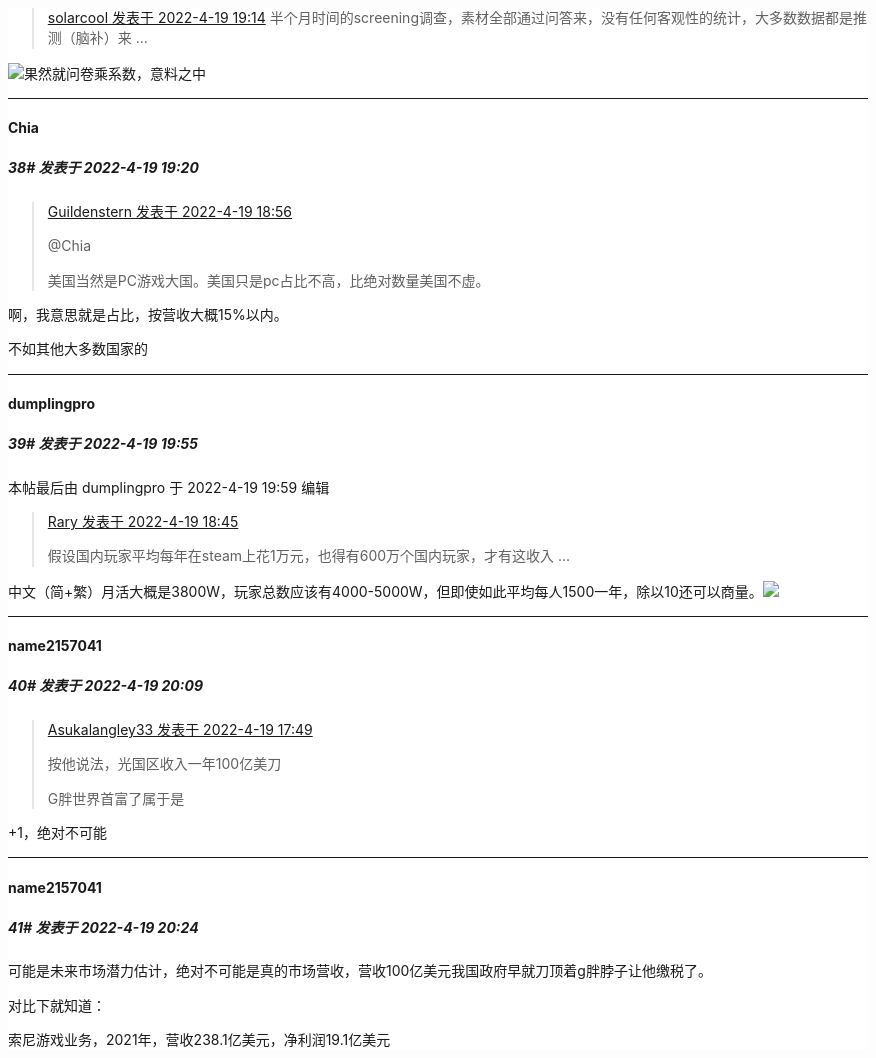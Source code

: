 <blockquote><a href="httphttps://bbs.saraba1st.com/2b/forum.php?mod=redirect&amp;goto=findpost&amp;pid=55508607&amp;ptid=2065322" target="_blank">solarcool 发表于 2022-4-19 19:14</a>
半个月时间的screening调查，素材全部通过问答来，没有任何客观性的统计，大多数数据都是推测（脑补）来 ...</blockquote>
<img src="https://static.saraba1st.com/image/smiley/face2017/067.png" referrerpolicy="no-referrer">果然就问卷乘系数，意料之中

*****

####  Chia  
##### 38#       发表于 2022-4-19 19:20

<blockquote><a href="httphttps://bbs.saraba1st.com/2b/forum.php?mod=redirect&amp;goto=findpost&amp;pid=55508455&amp;ptid=2065322" target="_blank">Guildenstern 发表于 2022-4-19 18:56</a>

@Chia

美国当然是PC游戏大国。美国只是pc占比不高，比绝对数量美国不虚。</blockquote>
啊，我意思就是占比，按营收大概15%以内。

不如其他大多数国家的

*****

####  dumplingpro  
##### 39#       发表于 2022-4-19 19:55

 本帖最后由 dumplingpro 于 2022-4-19 19:59 编辑 
<blockquote><a href="httphttps://bbs.saraba1st.com/2b/forum.php?mod=redirect&amp;goto=findpost&amp;pid=55508358&amp;ptid=2065322" target="_blank">Rary 发表于 2022-4-19 18:45</a>

假设国内玩家平均每年在steam上花1万元，也得有600万个国内玩家，才有这收入 ...</blockquote>
中文（简+繁）月活大概是3800W，玩家总数应该有4000-5000W，但即使如此平均每人1500一年，除以10还可以商量。<img src="https://static.saraba1st.com/image/smiley/face2017/001.png" referrerpolicy="no-referrer">

*****

####  name2157041  
##### 40#       发表于 2022-4-19 20:09

<blockquote><a href="httphttps://bbs.saraba1st.com/2b/forum.php?mod=redirect&amp;goto=findpost&amp;pid=55507705&amp;ptid=2065322" target="_blank">Asukalangley33 发表于 2022-4-19 17:49</a>

按他说法，光国区收入一年100亿美刀

G胖世界首富了属于是</blockquote>
+1，绝对不可能

*****

####  name2157041  
##### 41#       发表于 2022-4-19 20:24

可能是未来市场潜力估计，绝对不可能是真的市场营收，营收100亿美元我国政府早就刀顶着g胖脖子让他缴税了。

对比下就知道：

索尼游戏业务，2021年，营收238.1亿美元，净利润19.1亿美元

- **WORK REQUEST**
What you return should match the entries word for word, pictures aside.

- **TASK RESPONSE**
Source code

: <blockquote><a href="httphttps://bbs.saraba1st.com/2b/forum.php?mod=redirect&amp;goto=findpost&amp;pid=55508607&amp;ptid=2065322" target="_blank">solarcool 发表于 2022-4-19 19:14</a>
半个月时间的screening调查，素材全部通过问答来，没有任何客观性的统计，大多数数据都是推测（脑补）来 ...</blockquote>
<img src="https://static.saraba1st.com/image/smiley/face2017/067.png" referrerpolicy="no-referrer">果然就问卷乘系数，意料之中

*****

####  Chia  
##### 38#       发表于 2022-4-19 19:20

<blockquote><a href="httphttps://bbs.saraba1st.com/2b/forum.php?mod=redirect&amp;goto=findpost&amp;pid=55508455&amp;ptid=2065322" target="_blank">Guildenstern 发表于 2022-4-19 18:56</a>

@Chia

美国当然是PC游戏大国。美国只是pc占比不高，比绝对数量美国不虚。</blockquote>
啊，我意思就是占比，按营收大概15%以内。

不如其他大多数国家的

*****

####  dumplingpro  
##### 39#       发表于 2022-4-19 19:55

 本帖最后由 dumplingpro 于 2022-4-19 19:59 编辑 
<blockquote><a href="httphttps://bbs.saraba1st.com/2b/forum.php?mod=redirect&amp;goto=findpost&amp;pid=55508358&amp;ptid=2065322" target="_blank">Rary 发表于 2022-4-19 18:45</a>

假设国内玩家平均每年在steam上花1万元，也得有600万个国内玩家，才有这收入 ...</blockquote>
中文（简+繁）月活大概是3800W，玩家总数应该有4000-5000W，但即使如此平均每人1500一年，除以10还可以商量。<img src="https://static.saraba1st.com/image/smiley/face2017/001.png" referrerpolicy="no-referrer">

*****

####  name2157041  
##### 40#       发表于 2022-4-19 20:09

<blockquote><a href="httphttps://bbs.saraba1st.com/2b/forum.php?mod=redirect&amp;goto=findpost&amp;pid=55507705&amp;ptid=2065322" target="_blank">Asukalangley33 发表于 2022-4-19 17:49</a>

按他说法，光国区收入一年100亿美刀

G胖世界首富了属于是</blockquote>
+1，绝对不可能

*****

####  name2157041  
##### 41#       发表于 2022-4-19 20:24

可能是未来市场潜力估计，绝对不可能是真的市场营收，营收100亿美元我国政府早就刀顶着g胖脖子让他缴税了。

对比下就知道：

索尼游戏业务，2021年，营收238.1亿美元，净利润19.1亿美元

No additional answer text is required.